### [What is being asked]
Go through the data below and return each line where the string "documentation" occurs.

### [Data for processing]
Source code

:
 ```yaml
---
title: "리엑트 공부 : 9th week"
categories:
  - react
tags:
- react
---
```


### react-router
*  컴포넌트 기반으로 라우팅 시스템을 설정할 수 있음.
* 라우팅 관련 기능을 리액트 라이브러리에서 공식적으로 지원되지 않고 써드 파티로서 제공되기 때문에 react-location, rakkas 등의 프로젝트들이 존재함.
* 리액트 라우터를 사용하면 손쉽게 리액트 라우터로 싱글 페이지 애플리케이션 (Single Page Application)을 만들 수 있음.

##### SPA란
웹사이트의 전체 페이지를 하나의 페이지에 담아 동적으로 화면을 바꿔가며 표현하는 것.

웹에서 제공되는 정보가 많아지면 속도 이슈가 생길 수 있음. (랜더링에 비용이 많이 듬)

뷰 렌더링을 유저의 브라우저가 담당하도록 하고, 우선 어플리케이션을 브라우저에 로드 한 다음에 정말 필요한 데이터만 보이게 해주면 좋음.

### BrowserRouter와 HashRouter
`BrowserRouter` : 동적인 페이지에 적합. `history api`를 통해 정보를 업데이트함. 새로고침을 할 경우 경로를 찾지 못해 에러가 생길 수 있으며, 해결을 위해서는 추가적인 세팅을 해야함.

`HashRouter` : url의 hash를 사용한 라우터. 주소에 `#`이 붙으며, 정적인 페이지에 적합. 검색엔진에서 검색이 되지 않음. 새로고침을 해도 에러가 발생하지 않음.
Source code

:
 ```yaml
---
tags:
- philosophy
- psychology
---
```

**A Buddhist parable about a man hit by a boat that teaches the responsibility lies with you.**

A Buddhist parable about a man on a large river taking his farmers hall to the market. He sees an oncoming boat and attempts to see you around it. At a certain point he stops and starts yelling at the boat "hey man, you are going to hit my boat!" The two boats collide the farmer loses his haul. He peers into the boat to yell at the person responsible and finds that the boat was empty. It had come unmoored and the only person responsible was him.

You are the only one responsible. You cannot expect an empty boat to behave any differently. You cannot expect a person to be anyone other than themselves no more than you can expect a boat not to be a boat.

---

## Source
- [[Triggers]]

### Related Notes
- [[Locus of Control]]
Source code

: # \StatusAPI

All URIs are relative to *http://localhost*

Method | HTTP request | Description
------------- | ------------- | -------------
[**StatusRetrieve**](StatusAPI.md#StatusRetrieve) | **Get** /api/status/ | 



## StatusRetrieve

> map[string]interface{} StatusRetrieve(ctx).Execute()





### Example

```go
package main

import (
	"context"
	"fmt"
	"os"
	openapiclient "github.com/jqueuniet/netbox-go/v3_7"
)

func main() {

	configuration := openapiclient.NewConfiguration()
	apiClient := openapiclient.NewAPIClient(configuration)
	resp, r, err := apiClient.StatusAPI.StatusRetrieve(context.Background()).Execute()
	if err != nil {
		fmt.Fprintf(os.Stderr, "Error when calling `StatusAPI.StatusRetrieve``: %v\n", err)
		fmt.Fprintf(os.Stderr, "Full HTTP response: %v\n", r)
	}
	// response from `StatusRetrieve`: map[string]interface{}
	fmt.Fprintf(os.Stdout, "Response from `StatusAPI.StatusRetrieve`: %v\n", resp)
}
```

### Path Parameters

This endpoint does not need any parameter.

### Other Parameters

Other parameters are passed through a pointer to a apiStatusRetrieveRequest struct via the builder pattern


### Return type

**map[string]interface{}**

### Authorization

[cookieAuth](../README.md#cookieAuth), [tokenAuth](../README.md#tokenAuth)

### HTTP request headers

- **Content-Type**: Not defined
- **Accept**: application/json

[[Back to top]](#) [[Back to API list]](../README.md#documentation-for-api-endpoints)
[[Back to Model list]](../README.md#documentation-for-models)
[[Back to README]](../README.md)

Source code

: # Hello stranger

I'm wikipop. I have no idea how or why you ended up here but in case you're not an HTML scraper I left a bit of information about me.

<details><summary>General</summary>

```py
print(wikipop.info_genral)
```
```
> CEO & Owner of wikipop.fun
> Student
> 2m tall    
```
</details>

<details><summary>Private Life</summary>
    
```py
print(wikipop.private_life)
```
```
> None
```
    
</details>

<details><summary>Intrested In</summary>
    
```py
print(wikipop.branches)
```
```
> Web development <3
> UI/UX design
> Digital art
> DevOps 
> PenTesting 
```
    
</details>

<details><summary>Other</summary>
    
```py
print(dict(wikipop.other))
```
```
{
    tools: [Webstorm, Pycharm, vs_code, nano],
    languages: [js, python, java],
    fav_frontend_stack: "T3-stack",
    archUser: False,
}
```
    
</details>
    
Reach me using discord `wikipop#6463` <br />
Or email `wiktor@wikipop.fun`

### [Result for this task]
[[Back to top]](#) [[Back to API list]](../README.md#documentation-for-api-endpoints)
[[Back to Model list]](../README.md#documentation-for-models)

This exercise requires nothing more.